Reporter: Hans Henricus | Editor: Hendra Gunawan
JAKARTA. Presiden Susilo Bambang Yudhyono meminta pandangan lembaga tinggi negara terkait payung hukum dalam mengatasi kekosongan tiga kursi pimpinan Komisi Pemberantasan Korupsi (KPK). Kali ini, Presiden meminta pandangan hukum Mahkamah Agung (MA).
Ketua MA Harifin Tumpa mengatakan, presiden seharusnya segera mengambil tindakan atas lembaga tersebut. "Sebaiknya sambil menunggu, ada tindakan yang segera dilakukan tentu dengan mengeluarkan Peraturan Pemerintah Pengganti Undang-undang (Perppu)," ujarnya seusai bertemu Presiden di Istana Negara, Kamis (17/9).
Meski begitu, Harifin menekankan, Presiden-lah yang menentukan bentuk payung hukum itu setelah konsultasi dengan ketua MA, Mahkamah Konstitusi (MK) dan Dewan Perwakilan Rakyat (DPR). "Saya hanya memberikan pandangan hukum, dalam situasi seperti apa presiden bisa mengeluarkan Perppu," imbuhnya.
Harifin menjelaskan, penerbitan Perppu berdasarkan pada situasi genting yang memaksa. Cuma, kegentingan yang memaksa jangan hanya dilihat secara fisik, melainkan dari sisi kegunaan. Misalnya, pemberantasan korupsi yang menjadi target yang mesti ditingkatkan.

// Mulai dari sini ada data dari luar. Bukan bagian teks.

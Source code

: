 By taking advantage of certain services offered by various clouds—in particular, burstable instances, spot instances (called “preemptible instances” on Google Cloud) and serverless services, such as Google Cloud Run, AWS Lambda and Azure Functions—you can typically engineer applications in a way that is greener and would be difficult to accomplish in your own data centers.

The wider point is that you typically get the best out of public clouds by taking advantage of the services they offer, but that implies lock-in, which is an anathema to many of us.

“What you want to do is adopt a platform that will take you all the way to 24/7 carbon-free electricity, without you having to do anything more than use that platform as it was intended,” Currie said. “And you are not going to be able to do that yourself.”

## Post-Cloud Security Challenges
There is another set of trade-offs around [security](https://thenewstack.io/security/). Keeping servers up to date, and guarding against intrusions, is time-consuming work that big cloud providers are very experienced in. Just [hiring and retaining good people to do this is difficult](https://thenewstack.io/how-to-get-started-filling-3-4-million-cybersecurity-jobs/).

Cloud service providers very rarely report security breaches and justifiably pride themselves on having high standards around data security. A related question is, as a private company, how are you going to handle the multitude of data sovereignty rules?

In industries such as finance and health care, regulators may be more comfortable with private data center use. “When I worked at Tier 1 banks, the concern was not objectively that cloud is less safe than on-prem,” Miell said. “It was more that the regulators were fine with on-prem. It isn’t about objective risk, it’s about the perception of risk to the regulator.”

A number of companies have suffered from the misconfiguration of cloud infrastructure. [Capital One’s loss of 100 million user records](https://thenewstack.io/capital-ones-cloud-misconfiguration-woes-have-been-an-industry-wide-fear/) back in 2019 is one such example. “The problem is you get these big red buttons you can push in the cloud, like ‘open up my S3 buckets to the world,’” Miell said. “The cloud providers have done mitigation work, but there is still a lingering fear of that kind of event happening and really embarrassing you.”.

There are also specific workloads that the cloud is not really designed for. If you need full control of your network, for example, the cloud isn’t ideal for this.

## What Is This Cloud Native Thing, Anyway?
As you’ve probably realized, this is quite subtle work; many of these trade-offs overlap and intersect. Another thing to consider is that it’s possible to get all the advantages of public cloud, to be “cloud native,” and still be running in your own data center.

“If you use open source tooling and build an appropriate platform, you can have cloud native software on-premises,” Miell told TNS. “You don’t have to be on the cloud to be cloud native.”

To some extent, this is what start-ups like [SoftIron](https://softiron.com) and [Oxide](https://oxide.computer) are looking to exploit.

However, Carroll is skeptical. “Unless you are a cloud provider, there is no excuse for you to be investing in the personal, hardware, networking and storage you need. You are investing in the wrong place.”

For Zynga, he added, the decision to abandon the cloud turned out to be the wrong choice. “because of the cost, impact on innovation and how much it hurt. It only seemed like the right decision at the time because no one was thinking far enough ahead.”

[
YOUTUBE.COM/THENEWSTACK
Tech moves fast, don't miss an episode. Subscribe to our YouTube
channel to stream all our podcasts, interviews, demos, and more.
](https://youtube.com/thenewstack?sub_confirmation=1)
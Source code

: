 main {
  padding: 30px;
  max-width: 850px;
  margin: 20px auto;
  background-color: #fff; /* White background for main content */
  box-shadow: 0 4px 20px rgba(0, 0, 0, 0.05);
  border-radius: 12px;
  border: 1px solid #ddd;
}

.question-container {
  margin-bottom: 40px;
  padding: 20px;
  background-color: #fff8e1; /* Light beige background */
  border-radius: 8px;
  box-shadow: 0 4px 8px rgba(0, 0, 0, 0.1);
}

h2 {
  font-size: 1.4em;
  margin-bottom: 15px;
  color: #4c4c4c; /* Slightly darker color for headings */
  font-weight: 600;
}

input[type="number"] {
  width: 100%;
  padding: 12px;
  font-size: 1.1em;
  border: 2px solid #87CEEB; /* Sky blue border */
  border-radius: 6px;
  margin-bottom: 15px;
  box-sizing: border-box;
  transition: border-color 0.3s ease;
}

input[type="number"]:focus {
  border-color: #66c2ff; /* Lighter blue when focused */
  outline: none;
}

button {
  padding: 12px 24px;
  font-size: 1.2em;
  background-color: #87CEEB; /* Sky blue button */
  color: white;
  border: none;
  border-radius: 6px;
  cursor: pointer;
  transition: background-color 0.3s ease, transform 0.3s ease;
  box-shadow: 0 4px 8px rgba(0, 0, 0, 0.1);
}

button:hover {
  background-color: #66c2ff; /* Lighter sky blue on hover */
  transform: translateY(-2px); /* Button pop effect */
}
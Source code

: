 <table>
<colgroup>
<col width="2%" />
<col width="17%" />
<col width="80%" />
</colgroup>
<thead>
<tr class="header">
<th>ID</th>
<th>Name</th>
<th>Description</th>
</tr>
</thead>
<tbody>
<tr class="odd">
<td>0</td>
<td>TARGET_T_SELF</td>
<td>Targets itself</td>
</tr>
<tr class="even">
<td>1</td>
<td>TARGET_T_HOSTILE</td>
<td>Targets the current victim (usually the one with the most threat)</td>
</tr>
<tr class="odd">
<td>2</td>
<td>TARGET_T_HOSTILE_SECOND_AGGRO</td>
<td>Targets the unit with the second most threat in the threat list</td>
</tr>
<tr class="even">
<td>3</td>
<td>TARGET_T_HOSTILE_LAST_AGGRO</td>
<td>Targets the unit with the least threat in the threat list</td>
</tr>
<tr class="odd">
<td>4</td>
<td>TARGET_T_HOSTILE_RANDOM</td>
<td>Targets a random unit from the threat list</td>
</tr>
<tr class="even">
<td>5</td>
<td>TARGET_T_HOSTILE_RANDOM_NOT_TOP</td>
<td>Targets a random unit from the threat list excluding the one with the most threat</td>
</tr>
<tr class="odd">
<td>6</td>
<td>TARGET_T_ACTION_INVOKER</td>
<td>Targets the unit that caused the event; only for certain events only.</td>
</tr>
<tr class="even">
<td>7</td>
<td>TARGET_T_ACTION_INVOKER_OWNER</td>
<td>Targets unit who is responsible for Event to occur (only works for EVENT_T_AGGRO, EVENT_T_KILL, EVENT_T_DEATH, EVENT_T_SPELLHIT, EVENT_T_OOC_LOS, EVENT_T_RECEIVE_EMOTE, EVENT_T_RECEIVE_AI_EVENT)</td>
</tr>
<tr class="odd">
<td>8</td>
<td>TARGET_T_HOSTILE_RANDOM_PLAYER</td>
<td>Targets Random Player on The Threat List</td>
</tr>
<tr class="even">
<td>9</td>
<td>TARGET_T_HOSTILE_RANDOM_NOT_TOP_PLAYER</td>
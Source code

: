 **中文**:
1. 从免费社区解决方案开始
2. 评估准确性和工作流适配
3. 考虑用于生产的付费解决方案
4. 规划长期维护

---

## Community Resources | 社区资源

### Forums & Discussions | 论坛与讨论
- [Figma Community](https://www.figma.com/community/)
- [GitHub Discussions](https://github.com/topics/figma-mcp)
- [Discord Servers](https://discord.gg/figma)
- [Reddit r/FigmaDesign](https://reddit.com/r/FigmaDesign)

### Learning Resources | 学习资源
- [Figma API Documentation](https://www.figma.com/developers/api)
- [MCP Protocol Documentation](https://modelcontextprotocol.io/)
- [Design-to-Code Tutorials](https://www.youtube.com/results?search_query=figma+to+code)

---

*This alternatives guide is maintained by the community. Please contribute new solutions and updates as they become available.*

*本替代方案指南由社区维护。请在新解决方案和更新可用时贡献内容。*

Harifin memaparkan, jika terbit, maka beleid itu akan berlaku hingga masa sidang DPR periode 2009-2014 berlaku. Setelah itu, diajukan ke DPR untuk mendapat persetujuan.
Jika diterima, maka Perppu akan beralih menjadi undang-undang untuk menggantikan UU no. 30 tahun 2002 tentang KPK. Jika tidak, maka Presiden harus mencabut Perppu dan UU KPK yang berlaku.